▶ [ENTRIES SUPPLIED]:

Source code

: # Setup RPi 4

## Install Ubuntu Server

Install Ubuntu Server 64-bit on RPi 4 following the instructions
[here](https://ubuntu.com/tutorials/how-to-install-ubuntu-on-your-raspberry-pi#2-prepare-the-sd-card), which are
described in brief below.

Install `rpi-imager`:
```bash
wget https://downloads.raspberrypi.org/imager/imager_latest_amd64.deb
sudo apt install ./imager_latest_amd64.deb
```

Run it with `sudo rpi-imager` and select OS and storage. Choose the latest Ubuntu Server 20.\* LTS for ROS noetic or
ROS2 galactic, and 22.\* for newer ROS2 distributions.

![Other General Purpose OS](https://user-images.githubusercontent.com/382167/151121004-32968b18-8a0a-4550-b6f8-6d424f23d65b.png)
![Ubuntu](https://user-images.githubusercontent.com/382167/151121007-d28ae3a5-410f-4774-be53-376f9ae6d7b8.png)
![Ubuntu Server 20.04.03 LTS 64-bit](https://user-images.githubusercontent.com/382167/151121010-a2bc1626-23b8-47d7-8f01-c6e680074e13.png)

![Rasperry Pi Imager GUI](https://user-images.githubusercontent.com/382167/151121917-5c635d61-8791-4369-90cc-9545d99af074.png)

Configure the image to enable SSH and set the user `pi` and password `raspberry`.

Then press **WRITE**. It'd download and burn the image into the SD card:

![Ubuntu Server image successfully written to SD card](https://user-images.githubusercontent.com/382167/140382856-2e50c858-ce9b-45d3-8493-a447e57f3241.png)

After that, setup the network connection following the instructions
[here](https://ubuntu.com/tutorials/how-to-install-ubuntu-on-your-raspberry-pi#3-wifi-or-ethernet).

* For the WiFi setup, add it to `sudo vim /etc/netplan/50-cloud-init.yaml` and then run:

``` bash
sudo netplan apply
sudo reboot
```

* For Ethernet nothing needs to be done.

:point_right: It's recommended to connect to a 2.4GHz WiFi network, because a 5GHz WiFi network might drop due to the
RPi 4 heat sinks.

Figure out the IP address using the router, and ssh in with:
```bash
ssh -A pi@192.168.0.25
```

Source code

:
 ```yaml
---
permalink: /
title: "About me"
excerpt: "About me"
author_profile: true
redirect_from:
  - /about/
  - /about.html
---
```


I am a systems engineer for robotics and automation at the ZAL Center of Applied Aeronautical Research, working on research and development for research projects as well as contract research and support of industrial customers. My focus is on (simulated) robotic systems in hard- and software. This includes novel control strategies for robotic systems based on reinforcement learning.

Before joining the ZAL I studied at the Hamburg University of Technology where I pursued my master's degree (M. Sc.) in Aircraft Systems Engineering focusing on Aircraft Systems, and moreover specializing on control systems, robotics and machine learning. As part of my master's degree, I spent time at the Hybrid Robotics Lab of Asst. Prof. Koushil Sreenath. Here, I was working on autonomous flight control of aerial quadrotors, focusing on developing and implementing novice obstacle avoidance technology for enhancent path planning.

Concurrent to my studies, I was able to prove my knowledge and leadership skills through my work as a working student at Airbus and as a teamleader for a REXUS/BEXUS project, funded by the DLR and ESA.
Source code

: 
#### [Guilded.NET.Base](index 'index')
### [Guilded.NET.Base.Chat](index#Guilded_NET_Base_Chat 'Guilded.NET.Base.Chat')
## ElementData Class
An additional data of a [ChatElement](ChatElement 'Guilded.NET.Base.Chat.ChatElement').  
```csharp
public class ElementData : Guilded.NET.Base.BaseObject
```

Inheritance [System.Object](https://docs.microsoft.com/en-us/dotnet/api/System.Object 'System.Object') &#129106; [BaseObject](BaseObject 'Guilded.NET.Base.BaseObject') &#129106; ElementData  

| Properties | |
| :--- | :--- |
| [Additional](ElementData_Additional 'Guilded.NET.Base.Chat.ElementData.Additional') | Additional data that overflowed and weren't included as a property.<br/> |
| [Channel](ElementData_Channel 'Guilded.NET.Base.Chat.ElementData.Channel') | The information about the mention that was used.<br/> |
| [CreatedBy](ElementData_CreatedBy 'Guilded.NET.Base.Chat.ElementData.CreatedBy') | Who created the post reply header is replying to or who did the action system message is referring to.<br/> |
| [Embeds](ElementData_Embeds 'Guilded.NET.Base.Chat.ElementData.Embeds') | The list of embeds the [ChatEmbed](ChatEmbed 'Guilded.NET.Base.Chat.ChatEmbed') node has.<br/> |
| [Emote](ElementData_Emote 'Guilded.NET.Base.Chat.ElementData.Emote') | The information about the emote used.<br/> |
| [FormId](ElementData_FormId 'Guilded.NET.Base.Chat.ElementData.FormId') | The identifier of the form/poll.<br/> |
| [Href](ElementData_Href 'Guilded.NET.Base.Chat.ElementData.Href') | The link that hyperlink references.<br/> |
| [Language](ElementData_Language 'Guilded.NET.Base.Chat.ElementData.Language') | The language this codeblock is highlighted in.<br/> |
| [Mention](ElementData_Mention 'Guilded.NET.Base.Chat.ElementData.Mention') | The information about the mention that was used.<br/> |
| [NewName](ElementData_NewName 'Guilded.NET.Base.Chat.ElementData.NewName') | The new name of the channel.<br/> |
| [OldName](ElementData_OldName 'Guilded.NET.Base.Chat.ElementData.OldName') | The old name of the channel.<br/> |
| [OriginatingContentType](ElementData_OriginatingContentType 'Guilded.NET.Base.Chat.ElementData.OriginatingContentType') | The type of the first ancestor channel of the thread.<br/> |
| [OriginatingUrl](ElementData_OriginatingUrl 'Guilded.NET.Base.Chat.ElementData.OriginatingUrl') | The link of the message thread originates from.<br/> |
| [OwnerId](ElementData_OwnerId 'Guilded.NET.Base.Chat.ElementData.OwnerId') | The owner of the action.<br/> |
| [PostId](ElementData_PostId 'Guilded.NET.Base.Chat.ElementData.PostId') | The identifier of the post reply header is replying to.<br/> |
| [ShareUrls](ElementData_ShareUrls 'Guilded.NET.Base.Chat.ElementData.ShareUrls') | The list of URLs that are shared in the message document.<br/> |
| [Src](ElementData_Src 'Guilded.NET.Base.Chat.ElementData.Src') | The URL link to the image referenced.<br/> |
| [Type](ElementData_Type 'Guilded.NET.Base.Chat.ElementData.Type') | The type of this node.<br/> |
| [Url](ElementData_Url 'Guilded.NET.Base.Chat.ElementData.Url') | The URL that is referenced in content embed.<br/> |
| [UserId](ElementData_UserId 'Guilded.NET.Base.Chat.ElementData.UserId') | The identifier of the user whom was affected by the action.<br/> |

▶ [EXERCISE GOAL]: The entire listing above should be returned exactly as written.

▶ [FINISHED EXERCISE]:
Source code

: # Setup RPi 4

## Install Ubuntu Server

Install Ubuntu Server 64-bit on RPi 4 following the instructions
[here](https://ubuntu.com/tutorials/how-to-install-ubuntu-on-your-raspberry-pi#2-prepare-the-sd-card), which are
described in brief below.

Install `rpi-imager`:
```bash
wget https://downloads.raspberrypi.org/imager/imager_latest_amd64.deb
sudo apt install ./imager_latest_amd64.deb
```

Run it with `sudo rpi-imager` and select OS and storage. Choose the latest Ubuntu Server 20.\* LTS for ROS noetic or
ROS2 galactic, and 22.\* for newer ROS2 distributions.

![Other General Purpose OS](https://user-images.githubusercontent.com/382167/151121004-32968b18-8a0a-4550-b6f8-6d424f23d65b.png)
![Ubuntu](https://user-images.githubusercontent.com/382167/151121007-d28ae3a5-410f-4774-be53-376f9ae6d7b8.png)
![Ubuntu Server 20.04.03 LTS 64-bit](https://user-images.githubusercontent.com/382167/151121010-a2bc1626-23b8-47d7-8f01-c6e680074e13.png)

![Rasperry Pi Imager GUI](https://user-images.githubusercontent.com/382167/151121917-5c635d61-8791-4369-90cc-9545d99af074.png)

Configure the image to enable SSH and set the user `pi` and password `raspberry`.

Then press **WRITE**. It'd download and burn the image into the SD card:

![Ubuntu Server image successfully written to SD card](https://user-images.githubusercontent.com/382167/140382856-2e50c858-ce9b-45d3-8493-a447e57f3241.png)

After that, setup the network connection following the instructions
[here](https://ubuntu.com/tutorials/how-to-install-ubuntu-on-your-raspberry-pi#3-wifi-or-ethernet).

* For the WiFi setup, add it to `sudo vim /etc/netplan/50-cloud-init.yaml` and then run:

``` bash
sudo netplan apply
sudo reboot
```

* For Ethernet nothing needs to be done.

:point_right: It's recommended to connect to a 2.4GHz WiFi network, because a 5GHz WiFi network might drop due to the
RPi 4 heat sinks.

Figure out the IP address using the router, and ssh in with:
```bash
ssh -A pi@192.168.0.25
```

Source code

:
 ```yaml
---
permalink: /
title: "About me"
excerpt: "About me"
author_profile: true
redirect_from:
  - /about/
  - /about.html
---
```


I am a systems engineer for robotics and automation at the ZAL Center of Applied Aeronautical Research, working on research and development for research projects as well as contract research and support of industrial customers. My focus is on (simulated) robotic systems in hard- and software. This includes novel control strategies for robotic systems based on reinforcement learning.

Before joining the ZAL I studied at the Hamburg University of Technology where I pursued my master's degree (M. Sc.) in Aircraft Systems Engineering focusing on Aircraft Systems, and moreover specializing on control systems, robotics and machine learning. As part of my master's degree, I spent time at the Hybrid Robotics Lab of Asst. Prof. Koushil Sreenath. Here, I was working on autonomous flight control of aerial quadrotors, focusing on developing and implementing novice obstacle avoidance technology for enhancent path planning.

Concurrent to my studies, I was able to prove my knowledge and leadership skills through my work as a working student at Airbus and as a teamleader for a REXUS/BEXUS project, funded by the DLR and ESA.
Source code

: 
#### [Guilded.NET.Base](index 'index')
### [Guilded.NET.Base.Chat](index#Guilded_NET_Base_Chat 'Guilded.NET.Base.Chat')
## ElementData Class
An additional data of a [ChatElement](ChatElement 'Guilded.NET.Base.Chat.ChatElement').  
```csharp
public class ElementData : Guilded.NET.Base.BaseObject
```

Inheritance [System.Object](https://docs.microsoft.com/en-us/dotnet/api/System.Object 'System.Object') &#129106; [BaseObject](BaseObject 'Guilded.NET.Base.BaseObject') &#129106; ElementData  

| Properties | |
| :--- | :--- |
| [Additional](ElementData_Additional 'Guilded.NET.Base.Chat.ElementData.Additional') | Additional data that overflowed and weren't included as a property.<br/> |
| [Channel](ElementData_Channel 'Guilded.NET.Base.Chat.ElementData.Channel') | The information about the mention that was used.<br/> |
| [CreatedBy](ElementData_CreatedBy 'Guilded.NET.Base.Chat.ElementData.CreatedBy') | Who created the post reply header is replying to or who did the action system message is referring to.<br/> |
| [Embeds](ElementData_Embeds 'Guilded.NET.Base.Chat.ElementData.Embeds') | The list of embeds the [ChatEmbed](ChatEmbed 'Guilded.NET.Base.Chat.ChatEmbed') node has.<br/> |
| [Emote](ElementData_Emote 'Guilded.NET.Base.Chat.ElementData.Emote') | The information about the emote used.<br/> |
| [FormId](ElementData_FormId 'Guilded.NET.Base.Chat.ElementData.FormId') | The identifier of the form/poll.<br/> |
| [Href](ElementData_Href 'Guilded.NET.Base.Chat.ElementData.Href') | The link that hyperlink references.<br/> |
| [Language](ElementData_Language 'Guilded.NET.Base.Chat.ElementData.Language') | The language this codeblock is highlighted in.<br/> |
| [Mention](ElementData_Mention 'Guilded.NET.Base.Chat.ElementData.Mention') | The information about the mention that was used.<br/> |
| [NewName](ElementData_NewName 'Guilded.NET.Base.Chat.ElementData.NewName') | The new name of the channel.<br/> |
| [OldName](ElementData_OldName 'Guilded.NET.Base.Chat.ElementData.OldName') | The old name of the channel.<br/> |
| [OriginatingContentType](ElementData_OriginatingContentType 'Guilded.NET.Base.Chat.ElementData.OriginatingContentType') | The type of the first ancestor channel of the thread.<br/> |
| [OriginatingUrl](ElementData_OriginatingUrl 'Guilded.NET.Base.Chat.ElementData.OriginatingUrl') | The link of the message thread originates from.<br/> |
| [OwnerId](ElementData_OwnerId 'Guilded.NET.Base.Chat.ElementData.OwnerId') | The owner of the action.<br/> |
| [PostId](ElementData_PostId 'Guilded.NET.Base.Chat.ElementData.PostId') | The identifier of the post reply header is replying to.<br/> |
| [ShareUrls](ElementData_ShareUrls 'Guilded.NET.Base.Chat.ElementData.ShareUrls') | The list of URLs that are shared in the message document.<br/> |
| [Src](ElementData_Src 'Guilded.NET.Base.Chat.ElementData.Src') | The URL link to the image referenced.<br/> |
| [Type](ElementData_Type 'Guilded.NET.Base.Chat.ElementData.Type') | The type of this node.<br/> |
| [Url](ElementData_Url 'Guilded.NET.Base.Chat.ElementData.Url') | The URL that is referenced in content embed.<br/> |
| [UserId](ElementData_UserId 'Guilded.NET.Base.Chat.ElementData.UserId') | The identifier of the user whom was affected by the action.<br/> |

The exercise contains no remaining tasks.